Re: [PATCHv1 3/6] rdmacg: implements rdma cgroup

From: Parav Pandit
Date: Thu Jan 07 2016 - 15:25:22 EST


On Thu, Jan 7, 2016 at 8:59 PM, Tejun Heo <tj@xxxxxxxxxx> wrote:
> Hello,
>
> On Thu, Jan 07, 2016 at 05:03:07AM +0530, Parav Pandit wrote:
>> Rdma resource can be allocated by parent process, used and freed by
>> child process.
>> Child process could belong to different rdma cgroup.
>> Parent process might have been terminated after creation of rdma
>> cgroup. (Followed by cgroup might have been deleted too).
>> Its discussed in https://lkml.org/lkml/2015/11/2/307
>>
>> In nutshell, there is process that clearly owns the rdma resource.
>> So to keep the design simple, rdma resource is owned by the creator
>> process and cgroup without modifying the task_struct.
>
> So, a resource created by a task in a cgroup staying in the cgroup
> when the task gets migrated is fine; however, a resource being
> allocated in a previous cgroup of the task isn't fine. Once
> allocated, the resource themselves should be associated with the
> cgroup so that they can be freed from the ones they're allocated from.
>
I probably didn't explain it well in previous email. Let me try again
and see if it make sense.
Whenever resource is allocated, it belongs to a given rdma cgroup.
Whenever its freed, its freed from same rdma cgroup.
(even if the original allocating process is terminated or the original
cgroup is offline now).

Every time a new resource is allocated, its current rdma cgroup is
being considered for allocation.

IB stack keeps the resource ownership with the pid (tgid) structure
and holds reference count to it, so that even if original process is
terminated, its pid structure keeps hovering around until last
resource is freed.

Above functionality is achieved, by maintaining the map this tgid and
associated original cgroup at try_charge(), uncharge() time.

In alternate method,
Its simple to store the pointer of rdma_cgroup structure in the IB
resource structure and hold on reference count to rdma_cgroup.
so that when its freed, uncharge_resource can accept rdma_cgroup
structure pointer.
This method will eliminate current pid map infrastructure all together
and achieve same functionality as described above.

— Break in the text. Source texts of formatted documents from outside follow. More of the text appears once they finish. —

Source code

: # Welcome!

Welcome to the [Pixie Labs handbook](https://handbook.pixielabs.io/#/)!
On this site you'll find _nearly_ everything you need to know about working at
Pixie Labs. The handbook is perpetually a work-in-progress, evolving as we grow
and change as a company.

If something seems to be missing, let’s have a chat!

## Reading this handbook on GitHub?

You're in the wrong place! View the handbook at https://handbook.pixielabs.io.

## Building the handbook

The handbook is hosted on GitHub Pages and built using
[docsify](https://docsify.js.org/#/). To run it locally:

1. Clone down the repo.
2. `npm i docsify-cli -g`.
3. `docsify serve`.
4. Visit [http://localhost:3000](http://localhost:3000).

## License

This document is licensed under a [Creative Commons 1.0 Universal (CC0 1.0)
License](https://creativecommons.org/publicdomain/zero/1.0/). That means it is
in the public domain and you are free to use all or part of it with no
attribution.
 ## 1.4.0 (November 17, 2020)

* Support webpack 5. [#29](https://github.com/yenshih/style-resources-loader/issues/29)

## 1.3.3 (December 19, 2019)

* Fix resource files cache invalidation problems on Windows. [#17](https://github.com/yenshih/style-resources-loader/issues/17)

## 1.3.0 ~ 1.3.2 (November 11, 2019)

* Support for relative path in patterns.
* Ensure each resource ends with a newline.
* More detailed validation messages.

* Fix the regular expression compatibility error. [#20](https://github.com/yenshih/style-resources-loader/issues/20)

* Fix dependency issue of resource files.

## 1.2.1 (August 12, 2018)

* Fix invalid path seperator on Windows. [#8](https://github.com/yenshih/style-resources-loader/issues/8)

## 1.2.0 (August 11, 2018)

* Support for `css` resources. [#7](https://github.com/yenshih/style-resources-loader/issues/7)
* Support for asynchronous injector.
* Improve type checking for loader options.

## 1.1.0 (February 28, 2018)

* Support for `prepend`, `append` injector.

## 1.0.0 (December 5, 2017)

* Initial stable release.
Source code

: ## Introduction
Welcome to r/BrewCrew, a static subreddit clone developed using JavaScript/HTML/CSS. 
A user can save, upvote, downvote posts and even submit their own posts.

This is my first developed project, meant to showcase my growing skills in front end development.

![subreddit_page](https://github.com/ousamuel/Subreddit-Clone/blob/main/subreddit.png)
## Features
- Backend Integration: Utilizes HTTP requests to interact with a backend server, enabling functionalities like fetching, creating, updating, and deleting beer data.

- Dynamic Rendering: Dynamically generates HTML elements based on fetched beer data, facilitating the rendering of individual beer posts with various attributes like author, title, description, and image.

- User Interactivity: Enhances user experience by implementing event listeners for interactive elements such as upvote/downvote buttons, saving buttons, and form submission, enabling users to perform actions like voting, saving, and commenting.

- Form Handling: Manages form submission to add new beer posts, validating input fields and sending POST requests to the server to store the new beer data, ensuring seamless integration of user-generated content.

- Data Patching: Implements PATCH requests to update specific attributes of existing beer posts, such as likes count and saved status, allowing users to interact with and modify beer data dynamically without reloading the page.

try_charge() would return pointer to rdma_cg or NULL based on
successful charge, or fail respectively.
uncharge() will have rdma_cg as input argument.
Are you ok with that approach?

> If I'm understanding it correctly, the code is bending basic rules
> around how resource and task cgroup membership is tracked, you really
> can't do that.
>
>> > I'm pretty sure you can get away with an fixed length array of
>> > counters. Please keep it simple. It's a simple hard limit enforcer.
>> > There's no need to create a massive dynamic infrastrucure.
>>
>> Every resource pool for verbs resource is fixed length array. Length
>> of the array is defined by the IB stack modules.
>> This array is per cgroup, per device.
>> Its per device, because we agreed that we want to address requirement
>> of controlling/configuring them on per device basis.
>> Devices appear and disappear. Therefore they are allocated dynamically.
>> Otherwise this array could be static in cgroup structure.
>
> Please see the previous response.
>
> Thanks.
>
> --
> tejun